Namun tampaknya ini bukan hal aneh, melihat kejadian serupa terus berulang disetiap momen berbeda. Fenomena tentang kerusakan di sistem sekuler hari ini sepertinya juga kembali mengingatkan tentang pertarungan pemikiran yang dimulai sejak awal Rasulullah diutus sebagai Nabi hingga menjadi pemimpin negara di Madinah.

Mereka selaku penguasa yang mengatakan bahwa agama adalah musuh terbesar telah menjadi argumen fatal. Tidak ada keraguan sedikitpun, bahwa memang penguasa negeri kaum muslim telah menampakkan ide kufurnya. Bukannya masyarakat disuguhi solusi tuntas dengan segala polemik seperti kemiskinan, kesehatan yang semakin mahal, angka pengangguran yang terus meningkat, kebutuhan pokok yang harganya meroket tajam dan lain sebagainya, justru pemerintah nampak acuh dan malah sibuk bermain api dengan syariat Allah. Belum cukup dengan mengadopsi sistem kufur, mereka pun tak hentinya membuat makar, mendzolimi kaum muslim, dan mendiskreditkan ajaran Islam.

Penolakan mereka terhadap khilafah juga menciptakan banyak tanya. Salah satunya saat mereka mengaku muslim, tapi mengapa menganggap konstitusi lebih tinggi dari kitab suci? Sepertinya kedudukan mereka butuh goncangan, dengan harapan bahwa kepercayaan umat perlahan sirnah. Dalam hal ini, kaum muslim dituntut agar tidak meninggalkan kewajibannya dalam melakukan amar makruf nahi mungkar.

Seperti dalam hadis Rasulullah, hendaklah kalian melakukan amar makruf nahi mungkar. Kalau tidak, Allah akan menjadikan orang-orang yang paling jahat diantara kalian berkuasa atas kalian… (HR. Ahmad)

Dari kejadian ini harusnya lebih mengukuhkan kepada kita semua terkait dampak yang akan terjadi saat Islam menjadi agama ritual yang terpisah dari kehidupan publik. Sekali lagi kita bandingkan dengan apa yang pernah terjadi 1300 tahun yang lalu ketika Islam berhasil membangun negara yang tentram. Ekonomi, pendidikan, kesehatan, dan sektor-sektor lainnya mendapat jaminan penuh oleh negara kepada rakyat. Tidak hanya itu, negara juga mengarahkan dan memberi motivasi bahkan melatih jihad. Karena itu Islam pernah memiliki tentara keren seperti pasukan Shalahuddin Yusuf yang mengusir tentara Richard dari Palestina, pasukan Rukhnuddin Baybars yang mengusir bala tentara Mongol dari Ain Jalut dan pasukan Khairuddin Barbarosa yang menghalau serdadu Spanyol dari laut tengah.

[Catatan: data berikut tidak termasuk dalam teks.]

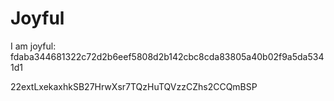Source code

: # Joyful

I am joyful: fdaba344681322c72d2b6eef5808d2b142cbc8cda83805a40b02f9a5da5341d1


22extLxekaxhkSB27HrwXsr7TQzHuTQVzzCZhs2CCQmBSP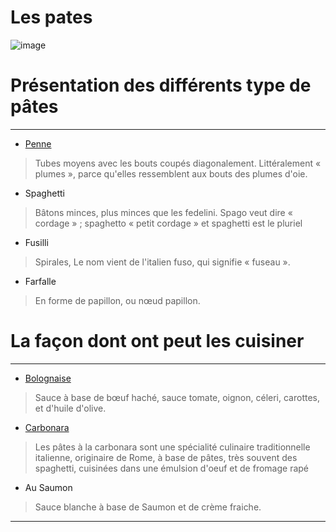 # Les pates
![image](https://www.letelegramme.fr/images/2018/10/08/des-torti-des-coquillettes-etc-ces-pates-presenteraient_4204783.jpg)

# Présentation des différents type de pâtes 

---

- [Penne](https://www.panzani.fr)

> Tubes moyens avec les bouts coupés diagonalement.
> Littéralement « plumes », parce qu'elles ressemblent aux bouts des plumes d'oie.


- Spaghetti

> Bâtons minces, plus minces que les fedelini.
> Spago veut dire « cordage » ; spaghetto « petit cordage » et spaghetti est le pluriel

- Fusilli
> Spirales, 	Le nom vient de l'italien fuso, qui signifie « fuseau ».

- Farfalle
> En forme de papillon, ou nœud papillon.


# La façon dont ont peut les cuisiner

---
- [Bolognaise](https://fr.wikipedia.org/wiki/Sauce_bolognaise)
>  Sauce à base de bœuf haché, sauce tomate, oignon, céleri, carottes, et d'huile d'olive.

- [Carbonara](https://fr.wikipedia.org/wiki/Pâtes_à_la_carbonara)
> Les pâtes à la carbonara sont une spécialité culinaire traditionnelle italienne, originaire de Rome, à base de pâtes, très souvent des spaghetti, cuisinées dans une émulsion d'oeuf et de fromage rapé

- Au Saumon
> Sauce blanche à base de Saumon et de crème fraiche.
---
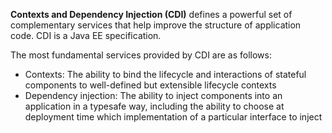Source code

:**Contexts and Dependency Injection (CDI)** defines a powerful set of complementary services that help improve the structure 
of application code. CDI is a Java EE specification.

The most fundamental services provided by CDI are as follows:

* Contexts: The ability to bind the lifecycle and interactions of stateful components to 
well-defined but extensible lifecycle contexts
* Dependency injection: The ability to inject components into an application in a typesafe way, 
including the ability to choose at deployment time which implementation of a particular interface to inject
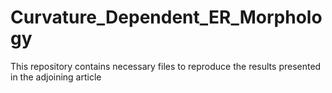 # Curvature_Dependent_ER_Morphology
This repository contains necessary files to reproduce the results presented in the adjoining article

Tidakkah terbersit bahwa kita bisa kembali? Karena kenyataannya memang pernah bisa, belum lagi disertai keyakinan akan pertolongan Allah. Namun yang bisa mengembalikan dunia kembali tenteram, yang bisa mengembalikan tentara-tentara Allah, serta menghilangkan kedzoliman dan kekufuran hanya ketika Islam sebagai din yang sempurna dijadikan ideologi dalam bernegara. Bukannya memupuk sekularisme yang nyata menjauhkan Islam dari poros hidup manusia sebagai hamba.